## Task statement
Print all of the data exactly, but drop the pictures.
The input Block Start
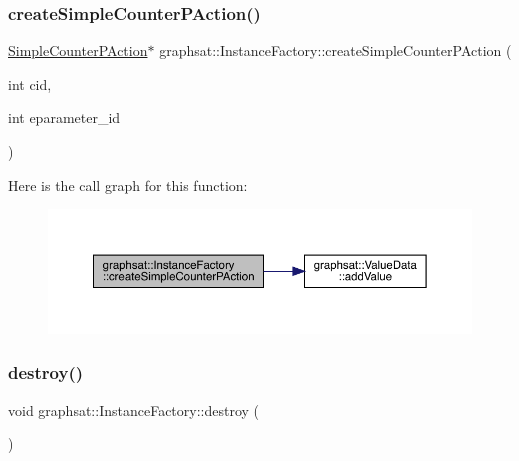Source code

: \subsubsection{\texorpdfstring{createSimpleCounterPAction()}{createSimpleCounterPAction()}}
{\footnotesize\ttfamily \mbox{\hyperlink{classgraphsat_1_1_simple_counter_p_action}{Simple\+Counter\+P\+Action}}$\ast$ graphsat\+::\+Instance\+Factory\+::create\+Simple\+Counter\+P\+Action (\begin{DoxyParamCaption}\item[{int}]{cid,  }\item[{int}]{eparameter\+\_\+id }\end{DoxyParamCaption})\hspace{0.3cm}{\ttfamily [inline]}}

Here is the call graph for this function\+:
\nopagebreak
\begin{figure}[H]
\begin{center}
\leavevmode
\includegraphics[width=350pt]{classgraphsat_1_1_instance_factory_a1c7c11da85acdf5b5a1078a50b808f97_cgraph}
\end{center}
\end{figure}
\mbox{\label{classgraphsat_1_1_instance_factory_afae2681997d939f16abcbc0fb53866bd}} 
\subsubsection{\texorpdfstring{destroy()}{destroy()}}
{\footnotesize\ttfamily void graphsat\+::\+Instance\+Factory\+::destroy (\begin{DoxyParamCaption}{ }\end{DoxyParamCaption})\hspace{0.3cm}{\ttfamily [inline]}}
The input Block End
## Solution to this exercise
Source code

: \subsubsection{\texorpdfstring{createSimpleCounterPAction()}{createSimpleCounterPAction()}}
{\footnotesize\ttfamily \mbox{\hyperlink{classgraphsat_1_1_simple_counter_p_action}{Simple\+Counter\+P\+Action}}$\ast$ graphsat\+::\+Instance\+Factory\+::create\+Simple\+Counter\+P\+Action (\begin{DoxyParamCaption}\item[{int}]{cid,  }\item[{int}]{eparameter\+\_\+id }\end{DoxyParamCaption})\hspace{0.3cm}{\ttfamily [inline]}}

Here is the call graph for this function\+:
\nopagebreak
\begin{figure}[H]
\begin{center}
\leavevmode
\includegraphics[width=350pt]{classgraphsat_1_1_instance_factory_a1c7c11da85acdf5b5a1078a50b808f97_cgraph}
\end{center}
\end{figure}
\mbox{\label{classgraphsat_1_1_instance_factory_afae2681997d939f16abcbc0fb53866bd}} 
\subsubsection{\texorpdfstring{destroy()}{destroy()}}
{\footnotesize\ttfamily void graphsat\+::\+Instance\+Factory\+::destroy (\begin{DoxyParamCaption}{ }\end{DoxyParamCaption})\hspace{0.3cm}{\ttfamily [inline]}}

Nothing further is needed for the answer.